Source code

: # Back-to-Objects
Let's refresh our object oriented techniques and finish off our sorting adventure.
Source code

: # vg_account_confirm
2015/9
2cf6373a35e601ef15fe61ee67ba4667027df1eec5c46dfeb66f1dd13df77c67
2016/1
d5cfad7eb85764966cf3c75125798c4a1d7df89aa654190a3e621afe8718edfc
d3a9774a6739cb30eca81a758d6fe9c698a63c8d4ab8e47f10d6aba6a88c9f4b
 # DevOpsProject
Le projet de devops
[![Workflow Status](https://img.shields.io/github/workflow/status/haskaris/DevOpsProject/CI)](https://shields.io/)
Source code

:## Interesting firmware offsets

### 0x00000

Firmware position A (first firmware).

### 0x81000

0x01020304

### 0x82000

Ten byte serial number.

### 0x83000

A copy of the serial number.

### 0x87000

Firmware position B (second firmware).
---*---
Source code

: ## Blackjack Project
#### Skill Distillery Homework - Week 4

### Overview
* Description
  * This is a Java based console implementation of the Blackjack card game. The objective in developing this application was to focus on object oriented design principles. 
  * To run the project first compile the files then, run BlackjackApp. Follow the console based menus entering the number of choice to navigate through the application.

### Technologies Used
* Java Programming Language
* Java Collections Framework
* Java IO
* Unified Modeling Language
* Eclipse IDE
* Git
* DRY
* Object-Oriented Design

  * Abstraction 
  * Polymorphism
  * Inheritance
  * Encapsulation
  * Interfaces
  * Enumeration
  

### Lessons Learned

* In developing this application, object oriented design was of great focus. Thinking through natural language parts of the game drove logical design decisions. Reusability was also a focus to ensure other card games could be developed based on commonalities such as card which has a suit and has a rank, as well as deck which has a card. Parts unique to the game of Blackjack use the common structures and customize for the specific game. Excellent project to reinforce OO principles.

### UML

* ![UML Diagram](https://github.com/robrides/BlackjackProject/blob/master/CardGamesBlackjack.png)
---*---
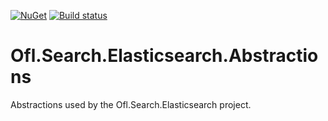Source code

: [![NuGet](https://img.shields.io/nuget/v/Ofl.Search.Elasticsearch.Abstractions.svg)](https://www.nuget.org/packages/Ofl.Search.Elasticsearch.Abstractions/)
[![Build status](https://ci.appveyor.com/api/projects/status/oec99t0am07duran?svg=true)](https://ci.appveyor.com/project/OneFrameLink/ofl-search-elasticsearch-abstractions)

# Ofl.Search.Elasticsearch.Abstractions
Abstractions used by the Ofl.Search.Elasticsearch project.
---*---
YOUR TASK -
Would you please give the number of lines in this material containing the string "based", with no further text?

WRITTEN SOLUTION -
3